Familiengerichtliche Anordnung im Konflikt mit dem Jugendamt

21. Deutscher Familiengerichtstag 2015
Arbeitskreis 20: Familiengerichtliche Anordnung im Konflikt mit dem Jugendamt
Leitung des Arbeitskreises:
Amtsleiterin Judith Osterbrink, Jugendamt Kassel &
Richter am AG Wolfgang Keuter, Bad Iburg
I. Konfliktfelder
In Kindschaftssachen ist das Zusammenspiel der verschiedenen Professionen, insbesondere des Jugendamtes und des Familiengerichts, für eine zügige und dem Kindeswohl entsprechende Verfahrenserledigung von besonderer Bedeutung. So gut zumeist die Zusammenarbeit funktioniert, lassen
sich doch Konflikte zwischen Jugendamt und Familiengericht nicht völlig vermeiden, z. B.:
Trennung eines Kindes von bzw. Rückführung zu den Eltern: Das Familiengericht hält aus juristischer
Sicht die Trennung eines Kindes von den Eltern oder die weitere Aufrechterhaltung einer bereits vollzogenen Trennung für unverhältnismäßig. Das Jugendamt dagegen beurteilt aus seiner fachlichen
Sicht die Erfolgsaussichten (weiterer) ambulanter Hilfsmaßnahmen als aussichtslos / nicht zielführend
/ unzureichend oder hält eine Rückführung für eine Gefährdung des Kindes.

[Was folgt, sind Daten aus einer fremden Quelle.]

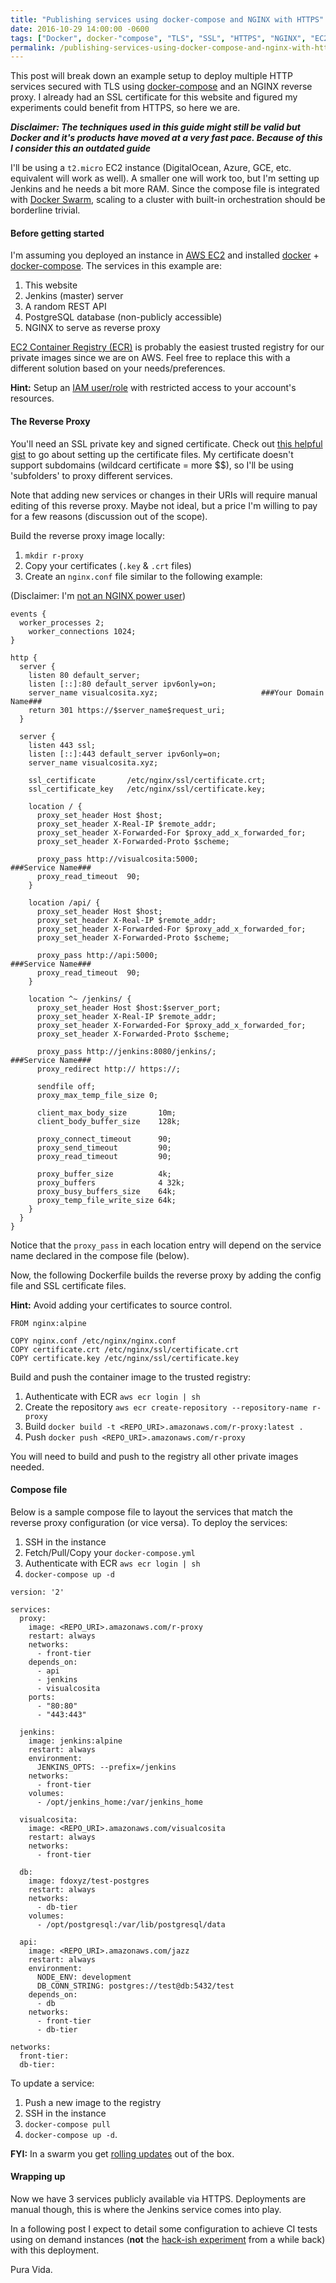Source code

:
 ```yaml
---
title: "Publishing services using docker-compose and NGINX with HTTPS"
date: 2016-10-29 14:00:00 -0600
tags: ["Docker", docker-"compose", "TLS", "SSL", "HTTPS", "NGINX", "EC2", "AWS", "Jenkins", "reverse", "proxy"]
permalink: /publishing-services-using-docker-compose-and-nginx-with-https/
---
```


This post will break down an example setup to deploy multiple HTTP services secured with TLS using [docker-compose](https://docs.docker.com/compose/overview/) and an NGINX reverse proxy. I already had an SSL certificate for this website and figured my experiments could benefit from HTTPS, so here we are.

***Disclaimer: The techniques used in this guide might still be valid but Docker and it's products have moved at a very fast pace. Because of this I consider this an outdated guide***

I'll be using a `t2.micro` EC2 instance (DigitalOcean, Azure, GCE, etc. equivalent will work as well). A smaller one will work too, but I'm setting up Jenkins and he needs a bit more RAM. Since the compose file is integrated with [Docker Swarm](https://docker.github.io/swarm/overview/), scaling to a cluster with built-in orchestration should be borderline trivial.

#### Before getting started

I'm assuming you deployed an instance in [AWS EC2](https://docs.aws.amazon.com/AWSEC2/latest/UserGuide/EC2_GetStarted.html) and installed [docker](https://docs.docker.com/engine/installation/linux/ubuntulinux/) + [docker-compose](https://github.com/docker/compose/releases). The services in this example are:
1. This website
2. Jenkins (master) server
3. A random REST API
4. PostgreSQL database (non-publicly accessible)
5. NGINX to serve as reverse proxy

[EC2 Container Registry (ECR)](https://aws.amazon.com/ecr/) is probably the easiest trusted registry for our private images since we are on AWS. Feel free to replace this with a different solution based on your needs/preferences.

__Hint:__ Setup an [IAM user/role](http://docs.aws.amazon.com/IAM/latest/UserGuide/introduction.html) with restricted access to your account's resources.

#### The Reverse Proxy

You'll need an SSL private key and signed certificate. Check out [this helpful gist](https://gist.github.com/bradmontgomery/6487319) to go about setting up the certificate files. My certificate doesn't support subdomains (wildcard certificate = more $$), so I'll be using 'subfolders' to proxy different services.

Note that adding new services or changes in their URIs will require manual editing of this reverse proxy. Maybe not ideal, but a price I'm willing to pay for a few reasons (discussion out of the scope).

Build the reverse proxy image locally:
1. `mkdir r-proxy`
2. Copy your certificates (`.key` & `.crt` files)
3. Create an `nginx.conf` file similar to the following example:

(Disclaimer: I'm [not an NGINX power user](https://twitter.com/thepracticaldev/status/705825638851149824))

```
events {
  worker_processes 2;
	worker_connections 1024;
}

http {
  server {
    listen 80 default_server;
    listen [::]:80 default_server ipv6only=on;
    server_name visualcosita.xyz;                       ###Your Domain Name###
    return 301 https://$server_name$request_uri;
  }

  server {
    listen 443 ssl;
    listen [::]:443 default_server ipv6only=on;
    server_name visualcosita.xyz;

    ssl_certificate       /etc/nginx/ssl/certificate.crt;
    ssl_certificate_key   /etc/nginx/ssl/certificate.key;

    location / {
      proxy_set_header Host $host;
      proxy_set_header X-Real-IP $remote_addr;
      proxy_set_header X-Forwarded-For $proxy_add_x_forwarded_for;
      proxy_set_header X-Forwarded-Proto $scheme;

      proxy_pass http://visualcosita:5000;                    ###Service Name###
      proxy_read_timeout  90;
    }

    location /api/ {
      proxy_set_header Host $host;
      proxy_set_header X-Real-IP $remote_addr;
      proxy_set_header X-Forwarded-For $proxy_add_x_forwarded_for;
      proxy_set_header X-Forwarded-Proto $scheme;

      proxy_pass http://api:5000;                             ###Service Name###
      proxy_read_timeout  90;
    }

    location ^~ /jenkins/ {
      proxy_set_header Host $host:$server_port;
      proxy_set_header X-Real-IP $remote_addr;
      proxy_set_header X-Forwarded-For $proxy_add_x_forwarded_for;
      proxy_set_header X-Forwarded-Proto $scheme;

      proxy_pass http://jenkins:8080/jenkins/;                ###Service Name###
      proxy_redirect http:// https://;

      sendfile off;
      proxy_max_temp_file_size 0;

      client_max_body_size       10m;
      client_body_buffer_size    128k;

      proxy_connect_timeout      90;
      proxy_send_timeout         90;
      proxy_read_timeout         90;

      proxy_buffer_size          4k;
      proxy_buffers              4 32k;
      proxy_busy_buffers_size    64k;
      proxy_temp_file_write_size 64k;
    }
  }
}

```

Notice that the `proxy_pass` in each location entry will depend on the service name declared in the compose file (below).

Now, the following Dockerfile builds the reverse proxy by adding the config file and SSL certificate files.

__Hint:__ Avoid adding your certificates to source control.

```
FROM nginx:alpine

COPY nginx.conf /etc/nginx/nginx.conf
COPY certificate.crt /etc/nginx/ssl/certificate.crt
COPY certificate.key /etc/nginx/ssl/certificate.key
```

Build and push the container image to the trusted registry:
1. Authenticate with ECR `aws ecr login | sh`
2. Create the repository  `aws ecr create-repository --repository-name r-proxy`
2. Build `docker build -t <REPO_URI>.amazonaws.com/r-proxy:latest .`
3. Push `docker push <REPO_URI>.amazonaws.com/r-proxy`

You will need to build and push to the registry all other private images needed.

#### Compose file

Below is a sample compose file to layout the services that match the reverse proxy configuration (or vice versa). To deploy the services:
1. SSH in the instance
2. Fetch/Pull/Copy your `docker-compose.yml`
2. Authenticate with ECR `aws ecr login | sh`
3. `docker-compose up -d`

```
version: '2'

services:
  proxy:
    image: <REPO_URI>.amazonaws.com/r-proxy
    restart: always
    networks:
      - front-tier
    depends_on:
      - api
      - jenkins
      - visualcosita
    ports:
      - "80:80"
      - "443:443"

  jenkins:
    image: jenkins:alpine
    restart: always
    environment:
      JENKINS_OPTS: --prefix=/jenkins
    networks:
      - front-tier
    volumes:
      - /opt/jenkins_home:/var/jenkins_home

  visualcosita:
    image: <REPO_URI>.amazonaws.com/visualcosita
    restart: always
    networks:
      - front-tier

  db:
    image: fdoxyz/test-postgres
    restart: always
    networks:
      - db-tier
    volumes:
      - /opt/postgresql:/var/lib/postgresql/data

  api:
    image: <REPO_URI>.amazonaws.com/jazz
    restart: always
    environment:
      NODE_ENV: development
      DB_CONN_STRING: postgres://test@db:5432/test
    depends_on:
      - db
    networks:
      - front-tier
      - db-tier

networks:
  front-tier:
  db-tier:
```

To update a service:
1. Push a new image to the registry
2. SSH in the instance
3. `docker-compose pull`
4. `docker-compose up -d`.

__FYI:__ In a swarm you get [rolling updates](https://docs.docker.com/engine/swarm/swarm-tutorial/rolling-update/) out of the box.

#### Wrapping up

Now we have 3 services publicly available via HTTPS. Deployments are manual though, this is where the Jenkins service comes into play.

In a following post I expect to detail some configuration to achieve CI tests using on demand instances (__not__ the [hack-ish experiment](/post/running-dockerized-tests-in-jenkins) from a while back) with this deployment.

Pura Vida.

Begleiteter Umgang: Das Familiengericht hält die Anordnung eines begleiteten Umgangs als milderes
Mittel gegenüber dem zeitweiligen Ausschluss des Umgangsrechts für notwendig. Das Jugendamt
beurteilt den Kontakt als äußerst belastend für das Kind und lehnt auch begleiteten Umgang aus Kindeswohlsicht ab.
II. Aktueller Bezug
Das BVerfG hat in neueren Entscheidungen (Beschluss vom 24.03.2014, ZKJ 2014, 242; Beschluss
vom 22.05.2014, FamRZ 2014, 1266) erklärt, das Familiengericht müsse die Frage, ob öffentliche
Hilfen erfolgversprechend seien, „letztlich in eigener Verantwortung beurteilen“ und es sei „ungewiss,
ob das Familiengericht befugt ist, das Jugendamt zur Gewährung öffentlicher Hilfen zu verpflichten.“
Es verweist zudem auf die Möglichkeit, auf verwaltungsgerichtlichem Wege die Gewährung von Unterstützung durch das Jugendamt einzufordern.
III. Arbeitskreisthemen
Im AK werden insbesondere nachfolgende Fragen diskutiert werden:
• Welche Ursachen haben Konflikte zwischen Familiengericht und Jugendamt? Und wie wird mit den
unterschiedlichen Aufträgen umgegangen?
• Wie lassen sich Konflikte zwischen Familiengericht und Jugendamt vermeiden, bereits entstandene Konflikte einvernehmlich beilegen? Wie ist ein Umgang auf Augenhöhe herzustellen?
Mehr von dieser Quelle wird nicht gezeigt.